America’s beleaguered ad industry may be on the road to recovery, judging by a new study from VNU-owned Nielsen Monitor-Plus.
Aggregated adspend in eight media categories edged up 1.8% in this year’s first quarter to $17.3 billion (€18.8bn; £11.9bn), rising from $17bn in Q1 2001. However, the study excludes sectors such as national newspapers and outdoor.
But any sign of an upturn is good news after spend tumbled nearly 10% in 2001. Much of Q1’s rise was attributed to the Winter Olympics in Salt Lake City.
Network television enjoyed the biggest revenue increase in the survey, up 9.2% year-on-year to $5.3bn – news that may make the big networks less willing to offer hefty discounts in the ongoing upfront negotiations over ad sales for the new season.

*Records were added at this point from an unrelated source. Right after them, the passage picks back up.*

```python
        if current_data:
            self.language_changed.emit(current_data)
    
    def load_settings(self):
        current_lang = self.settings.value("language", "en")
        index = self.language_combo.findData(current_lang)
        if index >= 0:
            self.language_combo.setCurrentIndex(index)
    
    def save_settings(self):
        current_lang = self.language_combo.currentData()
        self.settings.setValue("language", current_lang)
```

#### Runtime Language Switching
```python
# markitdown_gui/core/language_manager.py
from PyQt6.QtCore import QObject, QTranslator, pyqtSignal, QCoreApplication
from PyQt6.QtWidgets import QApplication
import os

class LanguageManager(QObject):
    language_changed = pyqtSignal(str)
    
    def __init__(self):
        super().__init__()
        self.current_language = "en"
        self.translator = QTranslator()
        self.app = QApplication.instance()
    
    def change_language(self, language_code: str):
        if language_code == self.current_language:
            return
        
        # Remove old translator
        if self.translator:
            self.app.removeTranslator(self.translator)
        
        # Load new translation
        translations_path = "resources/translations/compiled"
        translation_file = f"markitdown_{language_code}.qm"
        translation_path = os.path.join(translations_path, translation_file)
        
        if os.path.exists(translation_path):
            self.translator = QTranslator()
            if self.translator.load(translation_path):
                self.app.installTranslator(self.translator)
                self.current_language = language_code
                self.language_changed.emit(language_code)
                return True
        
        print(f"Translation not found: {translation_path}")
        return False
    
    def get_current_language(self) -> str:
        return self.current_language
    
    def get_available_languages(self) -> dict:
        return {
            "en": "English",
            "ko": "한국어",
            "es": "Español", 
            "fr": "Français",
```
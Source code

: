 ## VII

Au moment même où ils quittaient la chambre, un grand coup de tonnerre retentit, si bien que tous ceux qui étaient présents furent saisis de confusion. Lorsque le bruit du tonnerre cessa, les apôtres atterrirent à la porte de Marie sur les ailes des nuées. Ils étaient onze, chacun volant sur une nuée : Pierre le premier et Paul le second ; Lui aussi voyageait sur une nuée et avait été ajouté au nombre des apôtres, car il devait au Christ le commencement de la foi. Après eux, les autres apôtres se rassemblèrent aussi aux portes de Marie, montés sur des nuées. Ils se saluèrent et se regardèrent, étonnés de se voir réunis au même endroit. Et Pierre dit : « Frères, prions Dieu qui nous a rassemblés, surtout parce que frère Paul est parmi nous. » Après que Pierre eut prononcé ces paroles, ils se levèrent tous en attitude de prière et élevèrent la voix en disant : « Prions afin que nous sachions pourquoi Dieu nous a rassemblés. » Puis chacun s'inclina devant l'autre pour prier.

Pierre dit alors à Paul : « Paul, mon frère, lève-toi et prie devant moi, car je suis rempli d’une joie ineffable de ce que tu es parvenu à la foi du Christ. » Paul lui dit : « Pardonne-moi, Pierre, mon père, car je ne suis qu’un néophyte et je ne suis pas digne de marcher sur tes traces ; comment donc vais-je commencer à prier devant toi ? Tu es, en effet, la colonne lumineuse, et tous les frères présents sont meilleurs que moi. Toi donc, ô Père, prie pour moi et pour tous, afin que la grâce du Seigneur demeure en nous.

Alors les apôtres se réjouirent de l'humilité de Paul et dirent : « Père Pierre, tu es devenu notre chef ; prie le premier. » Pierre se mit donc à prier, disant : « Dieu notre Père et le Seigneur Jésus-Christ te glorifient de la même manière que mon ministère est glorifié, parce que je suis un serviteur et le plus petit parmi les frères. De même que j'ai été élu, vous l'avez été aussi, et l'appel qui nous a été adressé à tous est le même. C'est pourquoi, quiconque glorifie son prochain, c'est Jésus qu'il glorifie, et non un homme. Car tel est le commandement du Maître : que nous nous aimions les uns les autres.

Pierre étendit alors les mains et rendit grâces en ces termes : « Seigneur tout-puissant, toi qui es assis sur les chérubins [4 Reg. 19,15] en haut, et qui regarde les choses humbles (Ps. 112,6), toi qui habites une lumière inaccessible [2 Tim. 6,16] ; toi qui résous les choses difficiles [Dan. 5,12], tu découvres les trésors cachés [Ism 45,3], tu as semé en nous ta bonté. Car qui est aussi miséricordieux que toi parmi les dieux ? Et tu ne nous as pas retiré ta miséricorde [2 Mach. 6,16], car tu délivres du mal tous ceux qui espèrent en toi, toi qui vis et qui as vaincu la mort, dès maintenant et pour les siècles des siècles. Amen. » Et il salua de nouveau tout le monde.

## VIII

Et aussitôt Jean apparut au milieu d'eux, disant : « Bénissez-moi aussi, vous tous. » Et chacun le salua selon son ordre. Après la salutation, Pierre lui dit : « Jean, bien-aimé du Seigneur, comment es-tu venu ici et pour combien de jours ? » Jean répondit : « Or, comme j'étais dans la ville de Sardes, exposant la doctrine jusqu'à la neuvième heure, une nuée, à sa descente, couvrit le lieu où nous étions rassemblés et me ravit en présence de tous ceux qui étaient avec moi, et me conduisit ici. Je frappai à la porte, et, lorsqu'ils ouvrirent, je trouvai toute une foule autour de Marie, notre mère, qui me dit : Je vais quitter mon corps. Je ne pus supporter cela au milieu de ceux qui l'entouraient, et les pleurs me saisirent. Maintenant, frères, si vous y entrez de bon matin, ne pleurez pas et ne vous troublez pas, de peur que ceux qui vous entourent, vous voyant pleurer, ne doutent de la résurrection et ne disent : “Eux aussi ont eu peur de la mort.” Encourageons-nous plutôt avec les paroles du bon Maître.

Also on the up were spot TV (+1.9%) and spot radio (+5.1%). However, hard times persist for syndicated TV (down 8.9% to $734.8 million) and national magazines (down 5.4% to $2.7bn).
Fuelling the rise in ad revenues was a 10% increase in spend by auto firms to $1.9bn, a 35% jump in movie advertising to $663.6m and a 37% surge in beer expenditure to $250.4m. However, the hitherto rapid growth of prescription drug advertising braked sharply in Q1, registering a mere 1% increase to $614.2m.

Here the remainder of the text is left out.